There's a new crop of psych meds that work through serotonin receptors, but not in the way you'd expect. They range from antipsychotics like
Published on: 4/27/20
Duration: 28 minutes, 49 seconds
Article Referenced: "Nuplazid: Novel Mechanism, Modest Benefits," The Carlat Psychiatry Report, April 2020
Rough Transcript: Think you know serotonin? Think again. There’s a new crop of serotonin medications that don’t act like the old SSRIs. Today we’ll take you on the magical mystery tour of serotonin 5HT2A.
Welcome to the Carlat Psychiatry Podcast, keeping psychiatry honest since 2003. I’m Chris Aiken, the editor in chief of The Carlat Psychiatry Report.
KN: And I’m Kellie Newsome, a psychiatric NP and a dedicated reader of every issue.
“I think I have a serotonin deficiency.” Patients have been saying this since the 1990’s, and the idea comes more from marketing than science. Although Selective Serotonin Reuptake Inhibitors treat depression and anxiety, it’s far from clear how they work. They do increase serotonin in the synaptic cleft initially, but it takes 2-4 weeks for their benefits to kick in. By that time, a cascade of other changes have taken place in the brain that may be responsible for their antidepressive effects: increased dopamine and norepinephrine transmission, and elevated BDNF.
As a neurotransmitter, serotonin’s effects depend on where in the brain – or the body – it is and which receptor it binds to. There are 16 serotonin receptors, and they’re grouped into 7 families. Today we’re going to focus on the 5-HT2A receptor because it’s the target of several new medications for depression and psychosis. Those are Pimavanserin (Nuplazid, released in X for Parkinson’s disease psychosis), lumateperone (Caplyta), an antipsychotic that was just FDA approved for schizophrenia, and psilocybin (Magic mushrooms), which was recently fast-tracked by the FDA for depression.

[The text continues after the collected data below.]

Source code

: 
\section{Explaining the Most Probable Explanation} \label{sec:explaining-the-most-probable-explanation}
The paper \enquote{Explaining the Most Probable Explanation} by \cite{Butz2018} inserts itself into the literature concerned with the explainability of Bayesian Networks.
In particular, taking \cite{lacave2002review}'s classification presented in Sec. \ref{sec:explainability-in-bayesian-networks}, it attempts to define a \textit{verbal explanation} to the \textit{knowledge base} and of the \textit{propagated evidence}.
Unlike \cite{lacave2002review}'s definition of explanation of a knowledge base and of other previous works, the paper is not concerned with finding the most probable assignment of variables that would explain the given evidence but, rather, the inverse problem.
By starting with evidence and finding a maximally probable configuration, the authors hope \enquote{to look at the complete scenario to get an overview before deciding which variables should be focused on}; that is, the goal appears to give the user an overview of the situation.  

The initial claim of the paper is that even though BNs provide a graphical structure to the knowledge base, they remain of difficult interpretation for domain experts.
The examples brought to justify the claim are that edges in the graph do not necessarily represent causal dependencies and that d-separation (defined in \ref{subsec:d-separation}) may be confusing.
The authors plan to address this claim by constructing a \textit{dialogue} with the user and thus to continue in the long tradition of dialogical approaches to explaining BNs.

The first two of those treat psychosis by blocking this 5HT2A receptor. Pimavenserin is an inverse agonist at 5HT2A, which means it activates the receptor but causes it act in a way that’s opposite of how an agonist would make it act. Lumateperone – Caplyta – is a neutral antagonist, which means it doesn’t have any direct effects on the receptor, but stands in the way so that nothing else can affect it. The third medication – psilocybin – is an agonist at 5HT2A, and it’s this agonist effect that is thought responsible for it’s antidepressant effect as well as its notorious side effects – hallucination, dissociation, and panic.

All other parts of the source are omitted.